WHAT YOU ARE ASKED TO DO → Copy out exactly the lines from the one containing "- **Player name" to the end of the records below, both included, and nothing else.

Records contained in a dataset →
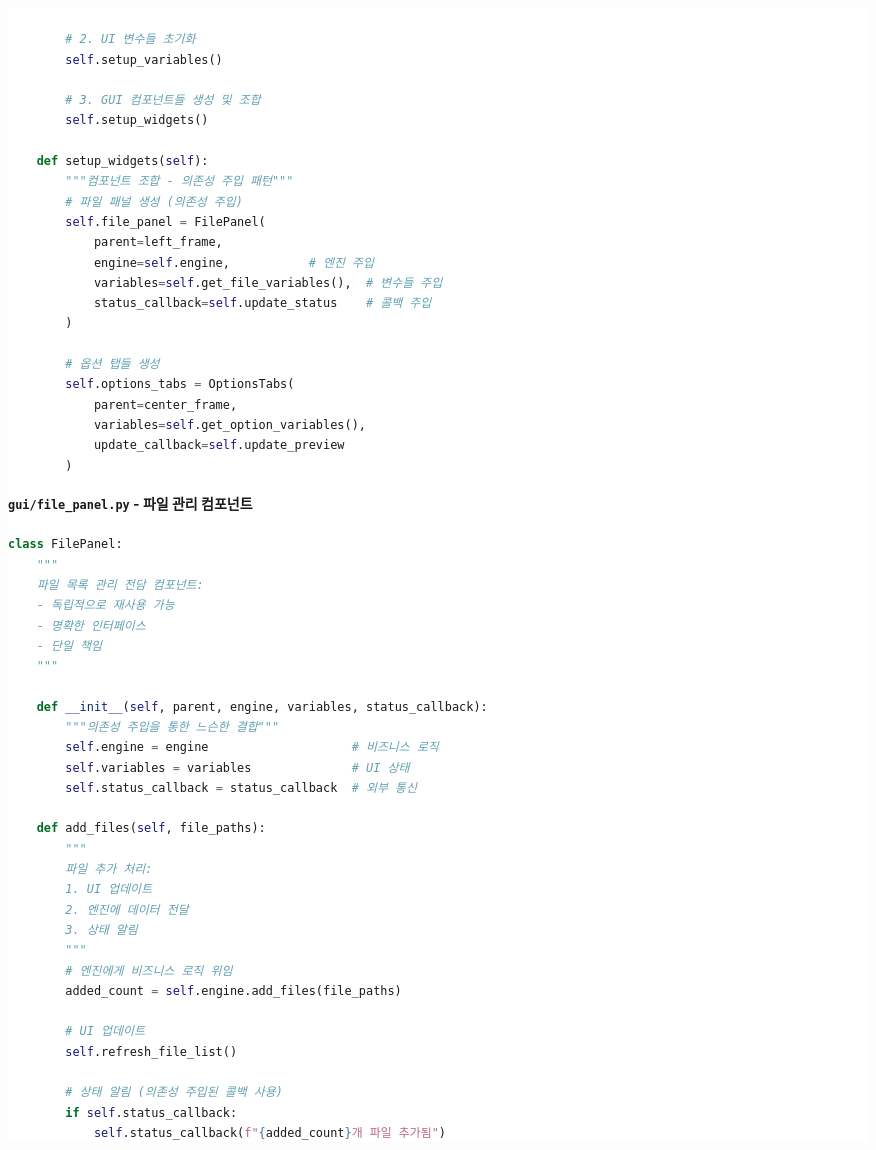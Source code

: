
 ```python
        
        # 2. UI 변수들 초기화
        self.setup_variables()
        
        # 3. GUI 컴포넌트들 생성 및 조합
        self.setup_widgets()
    
    def setup_widgets(self):
        """컴포넌트 조합 - 의존성 주입 패턴"""
        # 파일 패널 생성 (의존성 주입)
        self.file_panel = FilePanel(
            parent=left_frame,
            engine=self.engine,           # 엔진 주입
            variables=self.get_file_variables(),  # 변수들 주입
            status_callback=self.update_status    # 콜백 주입
        )
        
        # 옵션 탭들 생성
        self.options_tabs = OptionsTabs(
            parent=center_frame,
            variables=self.get_option_variables(),
            update_callback=self.update_preview
        )
```

#### `gui/file_panel.py` - 파일 관리 컴포넌트
```python
class FilePanel:
    """
    파일 목록 관리 전담 컴포넌트:
    - 독립적으로 재사용 가능
    - 명확한 인터페이스
    - 단일 책임
    """
    
    def __init__(self, parent, engine, variables, status_callback):
        """의존성 주입을 통한 느슨한 결합"""
        self.engine = engine                    # 비즈니스 로직
        self.variables = variables              # UI 상태
        self.status_callback = status_callback  # 외부 통신
    
    def add_files(self, file_paths):
        """
        파일 추가 처리:
        1. UI 업데이트
        2. 엔진에 데이터 전달
        3. 상태 알림
        """
        # 엔진에게 비즈니스 로직 위임
        added_count = self.engine.add_files(file_paths)
        
        # UI 업데이트
        self.refresh_file_list()
        
        # 상태 알림 (의존성 주입된 콜백 사용)
        if self.status_callback:
            self.status_callback(f"{added_count}개 파일 추가됨")
```
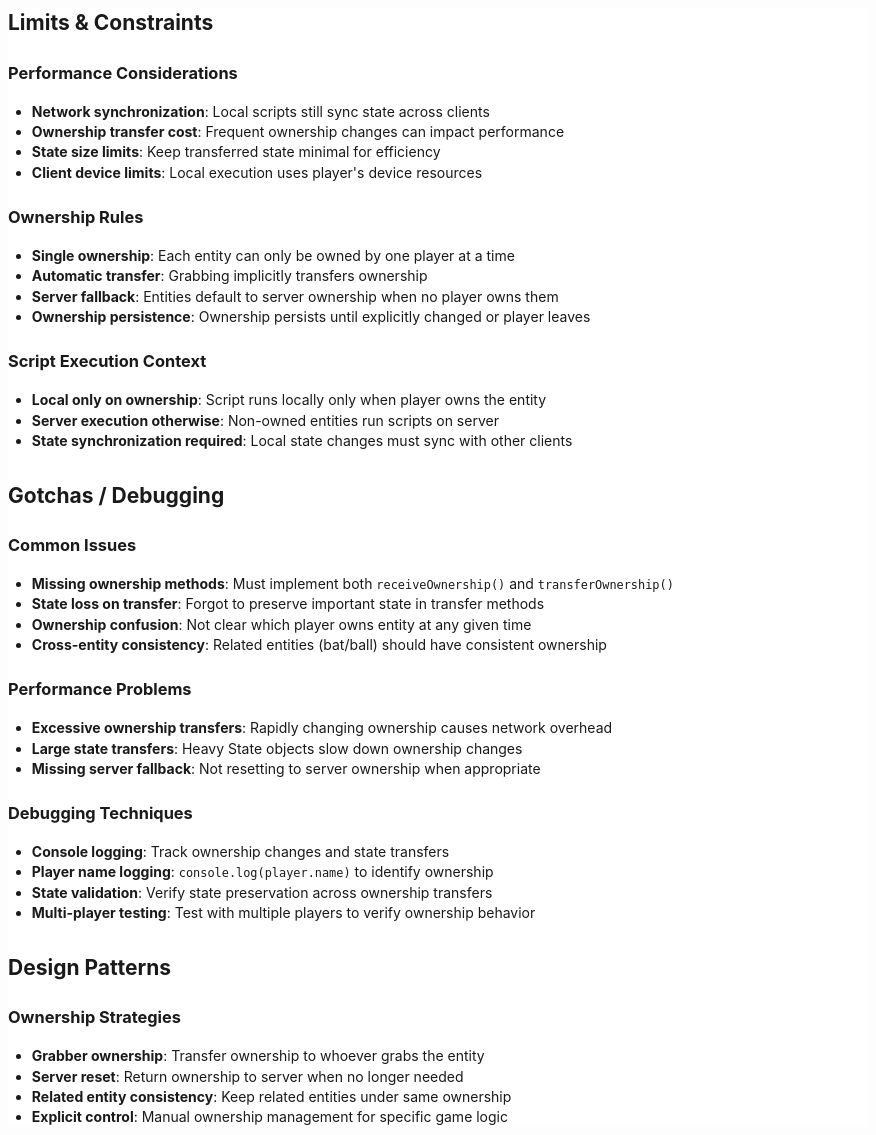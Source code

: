 ## Limits & Constraints

### Performance Considerations

- **Network synchronization**: Local scripts still sync state across clients
- **Ownership transfer cost**: Frequent ownership changes can impact performance
- **State size limits**: Keep transferred state minimal for efficiency
- **Client device limits**: Local execution uses player's device resources

### Ownership Rules

- **Single ownership**: Each entity can only be owned by one player at a time
- **Automatic transfer**: Grabbing implicitly transfers ownership
- **Server fallback**: Entities default to server ownership when no player owns them
- **Ownership persistence**: Ownership persists until explicitly changed or player leaves

### Script Execution Context

- **Local only on ownership**: Script runs locally only when player owns the entity
- **Server execution otherwise**: Non-owned entities run scripts on server
- **State synchronization required**: Local state changes must sync with other clients

## Gotchas / Debugging

### Common Issues

- **Missing ownership methods**: Must implement both `receiveOwnership()` and `transferOwnership()`
- **State loss on transfer**: Forgot to preserve important state in transfer methods
- **Ownership confusion**: Not clear which player owns entity at any given time
- **Cross-entity consistency**: Related entities (bat/ball) should have consistent ownership

### Performance Problems

- **Excessive ownership transfers**: Rapidly changing ownership causes network overhead
- **Large state transfers**: Heavy State objects slow down ownership changes
- **Missing server fallback**: Not resetting to server ownership when appropriate

### Debugging Techniques

- **Console logging**: Track ownership changes and state transfers
- **Player name logging**: `console.log(player.name)` to identify ownership
- **State validation**: Verify state preservation across ownership transfers
- **Multi-player testing**: Test with multiple players to verify ownership behavior

## Design Patterns

### Ownership Strategies

- **Grabber ownership**: Transfer ownership to whoever grabs the entity
- **Server reset**: Return ownership to server when no longer needed
- **Related entity consistency**: Keep related entities under same ownership
- **Explicit control**: Manual ownership management for specific game logic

TASK RESPONSE →
- **Player name logging**: `console.log(player.name)` to identify ownership
- **State validation**: Verify state preservation across ownership transfers
- **Multi-player testing**: Test with multiple players to verify ownership behavior

## Design Patterns

### Ownership Strategies

- **Grabber ownership**: Transfer ownership to whoever grabs the entity
- **Server reset**: Return ownership to server when no longer needed
- **Related entity consistency**: Keep related entities under same ownership
- **Explicit control**: Manual ownership management for specific game logic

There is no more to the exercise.